1.  FOLLOW-UP: mesmo isolado pela pandemia, Wilson Périco transita virtualmente em meio a seus parceiros de luta, acompanhando avanços e desafios do Comitê Indústria ZFM Covid-19. Conte para nossos leitores sobre o protagonismo do setor privado em tempos de pandemia?

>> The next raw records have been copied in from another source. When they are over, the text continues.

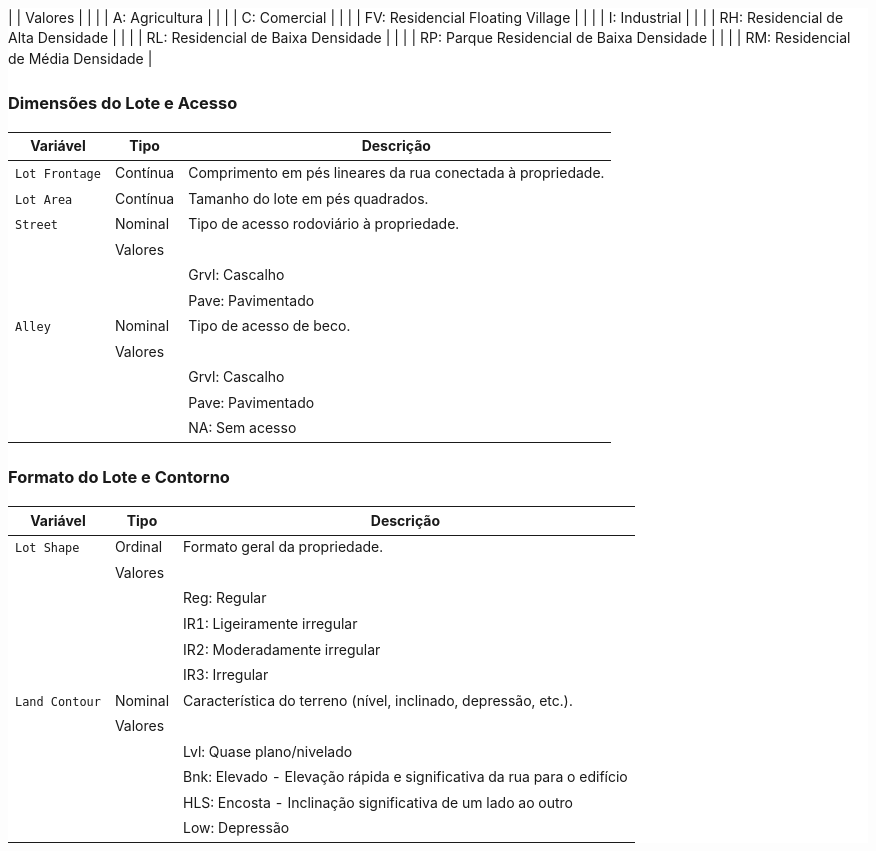 |               | Valores  | 
|               |          | A: Agricultura                                                                                     |
|               |          | C: Comercial                                                                                       |
|               |          | FV: Residencial Floating Village                                                                   |
|               |          | I: Industrial                                                                                      |
|               |          | RH: Residencial de Alta Densidade                                                                  |
|               |          | RL: Residencial de Baixa Densidade                                                                 |
|               |          | RP: Parque Residencial de Baixa Densidade                                                          |
|               |          | RM: Residencial de Média Densidade                                                                 |

### Dimensões do Lote e Acesso

| Variável         | Tipo         | Descrição                                                                               |
|------------------|--------------|-----------------------------------------------------------------------------------------|
| `Lot Frontage`   | Contínua     | Comprimento em pés lineares da rua conectada à propriedade.                             |
| `Lot Area`       | Contínua     | Tamanho do lote em pés quadrados.                                                       |
| `Street`         | Nominal      | Tipo de acesso rodoviário à propriedade.                                                |
|               | Valores  |                                                                                             |
|               |          | Grvl: Cascalho                                                                               |
|               |          | Pave: Pavimentado                                                                            |
| `Alley`          | Nominal      | Tipo de acesso de beco.                                                                 |
|               | Valores  |                                                                                             |
|               |          | Grvl: Cascalho                                                                               |
|               |          | Pave: Pavimentado                                                                            |
|               |          | NA: Sem acesso                                                                               |

### Formato do Lote e Contorno

| Variável         | Tipo         | Descrição                                                                               |
|------------------|--------------|-----------------------------------------------------------------------------------------|
| `Lot Shape`      | Ordinal      | Formato geral da propriedade.                                                           |
|               | Valores  |                                                                                             |
|               |          | Reg: Regular                                                                                  |
|               |          | IR1: Ligeiramente irregular                                                                  |
|               |          | IR2: Moderadamente irregular                                                                 |
|               |          | IR3: Irregular                                                                               |
| `Land Contour`   | Nominal      | Característica do terreno (nível, inclinado, depressão, etc.).                          |
|               | Valores  |                                                                                             |
|               |          | Lvl: Quase plano/nivelado                                                                    |
|               |          | Bnk: Elevado - Elevação rápida e significativa da rua para o edifício                         |
|               |          | HLS: Encosta - Inclinação significativa de um lado ao outro                                  |
|               |          | Low: Depressão                                                                               |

WILSON PÉRICO: Protagonismo com sofrimento! Toda a atividade produtora está sofrendo com as sequelas dessa situação!! Nós da indústria já estávamos apreensivos com o risco, já confirmado, de falta de abastecimento de componentes oriundos da China. Agora, com a necessidade de um isolamento, que provocou o fechamento do comércio, temos 22 indústrias com paralisação, total ou parcial,  são em torno de 50 mil trabalhadores em férias coletivas ou licença. No entanto, estamos TODOS engajados em encontrar as soluções para superar esse momento da melhor maneira possível. Temos SENAI, FPF (Fundação Paulo Feitoza) e UEA desenvolvendo ventiladores pulmonares com a HONDA, BIC, Transire e SAMEL. Decidimos buscar, projetar e executar essa solução! Esse equipamento alivia o sofrimento e salva vidas.  A UEA desenvolveu máscaras e shields (protetores faciais) para atender o pessoal da Saúde. A BDS, Bicho da Seda, empresa de uniformes profissionais, está produzindo aventais e macacões para a equipe de saúde! A Whirlpool doou 1.000 shields. A RECOFARMA, a Magama, a Atem, a Pharmakos estão produzindo álcool em gel e a Magistral, juntamente com a Videolar, as embalagens! E já conseguimos “exportar” para Roraima, onde há escassez desse material tão essencial. Em suma, não estamos medindo esforços para atender a demanda de nossa sociedade!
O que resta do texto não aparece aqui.